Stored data
+-------+

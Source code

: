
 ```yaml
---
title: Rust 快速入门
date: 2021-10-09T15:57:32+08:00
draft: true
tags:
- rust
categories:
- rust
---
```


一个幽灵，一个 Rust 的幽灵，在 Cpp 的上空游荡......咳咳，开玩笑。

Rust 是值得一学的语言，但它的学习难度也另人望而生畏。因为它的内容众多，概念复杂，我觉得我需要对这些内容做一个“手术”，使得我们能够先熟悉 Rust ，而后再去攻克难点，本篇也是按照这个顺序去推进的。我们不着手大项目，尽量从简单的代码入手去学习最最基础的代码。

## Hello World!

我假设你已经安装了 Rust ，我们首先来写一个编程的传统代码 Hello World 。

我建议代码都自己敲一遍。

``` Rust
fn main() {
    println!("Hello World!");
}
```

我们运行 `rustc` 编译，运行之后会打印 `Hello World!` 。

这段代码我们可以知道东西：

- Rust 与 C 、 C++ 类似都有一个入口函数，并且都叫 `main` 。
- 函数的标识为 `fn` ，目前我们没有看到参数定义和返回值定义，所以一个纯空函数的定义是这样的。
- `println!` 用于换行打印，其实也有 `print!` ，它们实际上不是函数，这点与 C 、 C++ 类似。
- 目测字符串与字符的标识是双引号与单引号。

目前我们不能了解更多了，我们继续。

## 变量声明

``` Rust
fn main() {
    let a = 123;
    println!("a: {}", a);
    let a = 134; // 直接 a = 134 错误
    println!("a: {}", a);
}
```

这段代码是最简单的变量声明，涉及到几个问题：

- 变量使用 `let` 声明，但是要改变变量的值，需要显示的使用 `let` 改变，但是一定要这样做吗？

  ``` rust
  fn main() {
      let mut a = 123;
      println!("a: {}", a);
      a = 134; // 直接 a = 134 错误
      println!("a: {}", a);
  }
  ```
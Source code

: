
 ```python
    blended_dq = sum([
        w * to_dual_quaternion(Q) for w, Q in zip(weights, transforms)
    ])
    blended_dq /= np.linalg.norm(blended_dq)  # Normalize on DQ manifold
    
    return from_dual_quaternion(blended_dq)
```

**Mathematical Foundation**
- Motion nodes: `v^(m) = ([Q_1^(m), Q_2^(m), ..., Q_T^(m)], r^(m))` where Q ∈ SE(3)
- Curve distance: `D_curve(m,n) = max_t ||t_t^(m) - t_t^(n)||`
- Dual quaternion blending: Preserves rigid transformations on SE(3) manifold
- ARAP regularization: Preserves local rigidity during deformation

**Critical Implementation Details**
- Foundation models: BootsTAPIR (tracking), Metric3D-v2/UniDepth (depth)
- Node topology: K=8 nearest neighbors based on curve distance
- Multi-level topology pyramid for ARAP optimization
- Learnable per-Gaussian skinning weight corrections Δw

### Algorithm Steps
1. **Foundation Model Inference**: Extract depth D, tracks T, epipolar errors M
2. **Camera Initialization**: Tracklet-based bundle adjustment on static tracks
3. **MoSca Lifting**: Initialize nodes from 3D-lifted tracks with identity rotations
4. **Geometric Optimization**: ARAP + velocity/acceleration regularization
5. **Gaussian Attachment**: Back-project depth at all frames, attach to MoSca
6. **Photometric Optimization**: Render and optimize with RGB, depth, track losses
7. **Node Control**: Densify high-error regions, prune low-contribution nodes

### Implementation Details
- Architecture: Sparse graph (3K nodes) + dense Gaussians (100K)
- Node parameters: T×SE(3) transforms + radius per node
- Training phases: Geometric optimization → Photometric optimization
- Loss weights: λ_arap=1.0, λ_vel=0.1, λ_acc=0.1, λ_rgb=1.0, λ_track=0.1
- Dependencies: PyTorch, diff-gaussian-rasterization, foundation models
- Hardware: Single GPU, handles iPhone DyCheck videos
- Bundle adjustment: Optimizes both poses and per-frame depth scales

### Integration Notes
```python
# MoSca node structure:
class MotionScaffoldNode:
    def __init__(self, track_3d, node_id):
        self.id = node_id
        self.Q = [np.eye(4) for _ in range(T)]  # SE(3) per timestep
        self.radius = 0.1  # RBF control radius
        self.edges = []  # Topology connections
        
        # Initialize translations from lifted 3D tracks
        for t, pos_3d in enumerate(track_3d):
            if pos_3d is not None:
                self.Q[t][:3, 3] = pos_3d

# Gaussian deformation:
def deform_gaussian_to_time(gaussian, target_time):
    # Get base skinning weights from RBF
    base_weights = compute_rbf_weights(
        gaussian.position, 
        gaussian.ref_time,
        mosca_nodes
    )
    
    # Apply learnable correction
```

+-------+

Out of the records, collect only those lines that contain the string "Initialize".

→ Problem solution:
3. **MoSca Lifting**: Initialize nodes from 3D-lifted tracks with identity rotations
        # Initialize translations from lifted 3D tracks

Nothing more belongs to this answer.